All of that information will be tied to a variety of other information collected while the reader is signed in to a Google account.

Even more significantly, Google Books’ granular tracking of readers will continue long after purchase. In fact, for as long as a purchaser continues to have access to the book, Google Books will continue to track which specific pages are read and reread, even how long is spent on each page read, plus any annotations made by the reader. As EFF observed at the fairness hearing, no library or bookstore could gather as much information about readers as Google Books will, short of hiring someone to follow readers through the stacks and then into their homes.[10]

Google Books will not merely collect and store the information, however. As described in the discussion below, Google’s central business model is to use information about user behavior to target advertising. For users signed in to Google accounts, the information collected through Google Books will be used by Google to target advertising.[11] As the privacy advocates and librarians pointed out both in their briefs and at the hearing, the proposed settlement agreement did not specify any limitations on collection and use of reader information or on the retention, modification, deletion, or disclosure of reader information to third parties or the government.[12]
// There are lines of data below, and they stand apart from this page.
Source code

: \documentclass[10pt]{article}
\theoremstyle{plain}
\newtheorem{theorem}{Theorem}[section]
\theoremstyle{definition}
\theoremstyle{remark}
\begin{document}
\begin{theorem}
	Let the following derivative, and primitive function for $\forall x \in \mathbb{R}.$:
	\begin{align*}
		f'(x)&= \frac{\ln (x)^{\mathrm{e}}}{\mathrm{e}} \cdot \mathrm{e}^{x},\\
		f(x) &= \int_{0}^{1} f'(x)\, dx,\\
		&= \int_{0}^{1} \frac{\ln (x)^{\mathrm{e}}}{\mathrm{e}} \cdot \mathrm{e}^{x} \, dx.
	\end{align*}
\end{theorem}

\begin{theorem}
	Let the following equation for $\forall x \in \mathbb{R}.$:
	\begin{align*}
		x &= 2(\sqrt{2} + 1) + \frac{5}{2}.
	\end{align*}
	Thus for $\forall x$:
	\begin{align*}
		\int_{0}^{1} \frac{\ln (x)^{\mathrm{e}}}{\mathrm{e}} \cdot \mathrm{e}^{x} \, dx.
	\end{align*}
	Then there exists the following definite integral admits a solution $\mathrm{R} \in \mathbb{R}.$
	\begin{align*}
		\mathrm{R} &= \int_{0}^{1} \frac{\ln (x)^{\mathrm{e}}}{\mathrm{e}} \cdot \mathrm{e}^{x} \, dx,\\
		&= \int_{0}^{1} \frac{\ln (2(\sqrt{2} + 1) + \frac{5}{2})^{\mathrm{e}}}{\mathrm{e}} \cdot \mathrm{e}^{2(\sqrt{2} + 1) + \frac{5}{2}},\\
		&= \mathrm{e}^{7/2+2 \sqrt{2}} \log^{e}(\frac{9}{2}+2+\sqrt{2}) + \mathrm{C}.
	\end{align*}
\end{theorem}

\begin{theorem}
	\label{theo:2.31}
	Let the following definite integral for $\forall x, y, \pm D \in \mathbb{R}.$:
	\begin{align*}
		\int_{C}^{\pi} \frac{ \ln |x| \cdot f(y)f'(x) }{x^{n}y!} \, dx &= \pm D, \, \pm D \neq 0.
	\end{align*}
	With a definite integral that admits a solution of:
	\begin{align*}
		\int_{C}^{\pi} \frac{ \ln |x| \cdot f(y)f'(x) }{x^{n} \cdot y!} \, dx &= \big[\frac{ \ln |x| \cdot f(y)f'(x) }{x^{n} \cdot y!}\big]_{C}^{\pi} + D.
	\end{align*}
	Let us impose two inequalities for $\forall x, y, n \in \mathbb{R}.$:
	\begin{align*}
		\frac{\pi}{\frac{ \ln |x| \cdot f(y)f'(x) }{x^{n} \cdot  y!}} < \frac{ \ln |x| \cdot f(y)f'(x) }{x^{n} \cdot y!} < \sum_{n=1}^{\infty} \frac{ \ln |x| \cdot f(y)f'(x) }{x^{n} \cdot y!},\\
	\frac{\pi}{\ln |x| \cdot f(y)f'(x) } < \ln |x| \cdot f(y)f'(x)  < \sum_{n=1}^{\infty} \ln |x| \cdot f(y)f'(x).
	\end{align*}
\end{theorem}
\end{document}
Google has done little to address concerns about its collection, storage, and use of reader information. Prior to the fairness hearing, the settling parties revised the agreement in response to various objections, but they did not incorporate any reader privacy provisions.[13] Just before the deadline for written objections to the settlement, Google released a privacy policy for Google Books wholly separate from the settlement agreement.[14] The policy points to key provisions in Google’s main privacy policy, then provides specific privacy practices pertaining to current services offered by Google Books and the prospective services described in the settlement agreement.[15] While the Google Books privacy policy addresses some of the privacy concerns raised,[16] the policy does not fully articulate strict standards for usage, retention, and disclosure of reader information. In addition, because the privacy policy is not a part of the settlement agreement, it is not enforceable by a supervising court and can be changed at any time, creating further uncertainty and apprehension.[17]
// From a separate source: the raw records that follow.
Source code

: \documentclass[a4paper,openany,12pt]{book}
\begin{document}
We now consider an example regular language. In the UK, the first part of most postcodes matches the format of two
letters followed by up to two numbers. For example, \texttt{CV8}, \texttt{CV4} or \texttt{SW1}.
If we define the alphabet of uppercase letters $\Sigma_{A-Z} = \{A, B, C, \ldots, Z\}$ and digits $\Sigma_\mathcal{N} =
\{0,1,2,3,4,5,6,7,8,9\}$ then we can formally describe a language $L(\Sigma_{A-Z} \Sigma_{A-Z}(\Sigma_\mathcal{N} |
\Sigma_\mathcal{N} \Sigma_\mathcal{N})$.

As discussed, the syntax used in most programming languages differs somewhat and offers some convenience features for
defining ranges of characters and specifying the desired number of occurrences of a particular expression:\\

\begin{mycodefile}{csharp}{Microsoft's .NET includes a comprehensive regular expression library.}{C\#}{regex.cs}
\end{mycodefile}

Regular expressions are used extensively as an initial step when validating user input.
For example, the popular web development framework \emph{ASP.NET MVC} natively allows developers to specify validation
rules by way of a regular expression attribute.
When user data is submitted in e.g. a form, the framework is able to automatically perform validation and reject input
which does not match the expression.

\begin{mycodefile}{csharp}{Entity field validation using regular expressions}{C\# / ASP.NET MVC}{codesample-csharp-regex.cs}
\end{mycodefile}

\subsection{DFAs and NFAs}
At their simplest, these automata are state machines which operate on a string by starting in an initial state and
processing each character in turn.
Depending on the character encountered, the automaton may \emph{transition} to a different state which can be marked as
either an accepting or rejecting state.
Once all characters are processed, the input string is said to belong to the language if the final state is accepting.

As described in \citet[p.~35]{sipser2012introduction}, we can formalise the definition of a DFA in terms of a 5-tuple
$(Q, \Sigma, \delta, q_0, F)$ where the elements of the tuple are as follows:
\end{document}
Approval of the class action settlement requires the court to determine both whether the agreement is fair, reasonable, and adequate to all class members and whether the settlement is in the public interest.[18] The privacy advocates uniformly urged the court to consider the privacy interests of the reading public as part of the public interest evaluation.[19] The objecting privacy authors and publishers also noted that their own expressive and financial interests were adversely affected by the lack of privacy protections in the settlement, as the tracking and potential disclosures would create a chilling effect on readers, especially those consuming books that address sensitive or controversial topics.[20] Overall, the privacy advocates argued that the court should require Google to create strong and enforceable privacy provisions as a condition of approval of the settlement, as such provisions were in the interest of authors, readers, libraries, and the book industry.[21]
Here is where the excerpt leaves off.